DMA start unreliable

[harbaum]

This line is a little suspicious to me:

https://github.com/gyurco/MiSTery/blob/5614b859b038adadb3661ab0060256413e78c9db/atarist/dma.v#L307

as it will only start the DMA with the write pointer being 8 or 0. This means that there must be exactly 8 entries in the FIFO or otherwise DMA would not start. But this happens if the FIFO is being re-filled while writing to memory. Then the buffer can have up to 15 valid entries and the DMA would not start.

IMHO, this should look like this:

wire [3:0] fifo_fill = fifo_wptr - fifo_rptr;   
wire fifo_full_8 = fifo_fill >= 8;  
wire fifo_read_start = dma_in_progress && !dma_direction_out && !fifo_read_in_progress && fifo_full_8;

I've changed this in my variant and don't see any negative effect. But I can now just fill the FIFO up as I wish, while the previous version would then block.
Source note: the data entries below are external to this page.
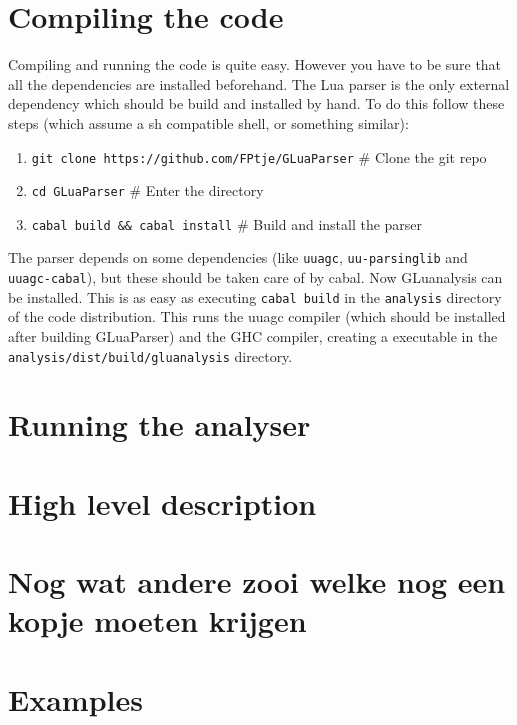 \documentclass[10pt]{article}
\begin{document}
\section{Compiling the code}
Compiling and running the code is quite easy. However you have to be sure that all the dependencies are installed beforehand. The Lua parser is the only external dependency which should be build and installed by hand. To do this follow these steps (which assume a sh compatible shell, or something similar):

\begin{enumerate}
	\item \texttt{git clone https://github.com/FPtje/GLuaParser} \# Clone the git repo
	\item \texttt{cd GLuaParser} \# Enter the directory
	\item \texttt{cabal build \&\& cabal install} \# Build and install the parser
\end{enumerate}

The parser depends on some dependencies (like \texttt{uuagc}, \texttt{uu-parsinglib} and \texttt{uuagc-cabal}), but these should be taken care of by cabal. Now GLuanalysis can be installed. This is as easy as executing \texttt{cabal build} in the \texttt{analysis} directory of the code distribution. This runs the uuagc compiler (which should be installed after building GLuaParser) and the GHC compiler, creating a executable in the \texttt{analysis/dist/build/gluanalysis} directory.

\section{Running the analyser}


\section{High level description}



\section{Nog wat andere zooi welke nog een kopje moeten krijgen}

\section{Examples}
\end{document}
The write case already seems to work that way.

[gyurco]

AFAIK this is how the original DMA chip work. It won't start a transfer, if there's not at least 16 bytes in it. Look at this PDF, page 10, DMA Programming Tips and idiosyncrasies: http://info-coach.fr/atari/documents/_mydoc/FD-HD_Programming.pdf

[harbaum]

Yes. But imho the current version only starts if there are exactly 8 words (16 bytes in it). But the fifo is 16 words deep and it won't start if there are more than 8 words in it. Usually this means that sometime before there were 8 words in it. But when that happened while the DMA was still in progress then the DMA misses the start. At least that's what I see when I run a simulation and fill the fifo very fast.

[gyurco]

That makes sense. However how fast do you fill the FIFO? As the condition is latched at clk (32MHz) rate:

if (fifo_read_start) fifo_read_in_progress <= 1'b1;

IMHO it's not possible to fill it faster than it acts upon the condition.

[harbaum]

I am not sure about this. I simply fill the fifo full speed (32 MHz) from an internal sector buffer and it's emptied by my testbench at 8mhz. This is of course only what my simulation does. I was assuming that the real hardware is even slower. With ram at 250ns and video running I'd assume that 500ns/2Mhz would be a reasonable real life value.
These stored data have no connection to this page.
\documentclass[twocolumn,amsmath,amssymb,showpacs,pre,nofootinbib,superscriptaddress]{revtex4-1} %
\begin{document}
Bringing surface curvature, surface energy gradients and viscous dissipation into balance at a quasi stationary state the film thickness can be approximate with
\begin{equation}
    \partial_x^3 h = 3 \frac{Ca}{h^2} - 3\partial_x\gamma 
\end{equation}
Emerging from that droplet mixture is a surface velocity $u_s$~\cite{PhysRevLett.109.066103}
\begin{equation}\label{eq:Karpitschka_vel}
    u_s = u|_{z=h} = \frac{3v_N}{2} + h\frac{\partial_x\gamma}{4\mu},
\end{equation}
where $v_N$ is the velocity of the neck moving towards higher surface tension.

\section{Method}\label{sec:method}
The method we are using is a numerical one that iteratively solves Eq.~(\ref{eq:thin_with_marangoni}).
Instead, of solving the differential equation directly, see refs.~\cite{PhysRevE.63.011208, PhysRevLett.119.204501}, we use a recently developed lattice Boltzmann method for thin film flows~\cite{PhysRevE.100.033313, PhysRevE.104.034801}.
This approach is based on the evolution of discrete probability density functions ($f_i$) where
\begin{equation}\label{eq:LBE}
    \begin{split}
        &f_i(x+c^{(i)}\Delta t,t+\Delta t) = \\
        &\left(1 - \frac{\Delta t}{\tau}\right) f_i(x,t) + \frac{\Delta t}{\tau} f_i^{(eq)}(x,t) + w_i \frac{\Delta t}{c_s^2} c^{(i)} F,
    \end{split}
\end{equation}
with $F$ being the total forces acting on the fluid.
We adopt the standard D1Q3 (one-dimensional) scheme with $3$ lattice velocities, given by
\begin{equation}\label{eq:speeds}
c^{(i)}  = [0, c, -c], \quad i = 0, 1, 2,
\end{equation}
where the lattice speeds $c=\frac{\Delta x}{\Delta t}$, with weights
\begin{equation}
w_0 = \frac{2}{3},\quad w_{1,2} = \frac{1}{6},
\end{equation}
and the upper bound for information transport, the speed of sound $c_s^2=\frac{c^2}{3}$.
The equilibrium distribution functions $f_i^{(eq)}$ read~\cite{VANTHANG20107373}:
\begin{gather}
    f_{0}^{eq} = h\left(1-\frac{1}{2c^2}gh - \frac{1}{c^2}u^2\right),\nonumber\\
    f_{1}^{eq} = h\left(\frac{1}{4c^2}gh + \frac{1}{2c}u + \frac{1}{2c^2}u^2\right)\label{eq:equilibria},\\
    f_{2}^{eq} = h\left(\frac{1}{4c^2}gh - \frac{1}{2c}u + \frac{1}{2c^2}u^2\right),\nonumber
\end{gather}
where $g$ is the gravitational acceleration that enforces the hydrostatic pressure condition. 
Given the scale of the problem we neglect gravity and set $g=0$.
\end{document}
The sector buffer is there since my SD card delivers at 8 MBytes/s and the DMA cannot keep up with that. So I fill the fifo full throttle but make sure I stop writing whenever it's full. I was hoping that this will give the better performance than filling the buffer newer more than 50% which is compatible with the current start/stop implementation.

[gyurco]

Yepp, 8 MB/sec is definitely too much. I read somewhere the maximum transfer rate of ACSI is about 2 MB/s (which is just half of the RAM speed?).

[harbaum]

The thing is that on real ACSI there is the DRQ/ACK handshake making sure the device doesn't overflow the FIFO. I don't think we have something like this, so I just fill the FIFO until it's full.

I don't think there's a guaranteed bandwidth for the DMA as e.g. the blitter or other bus masters may throttle it.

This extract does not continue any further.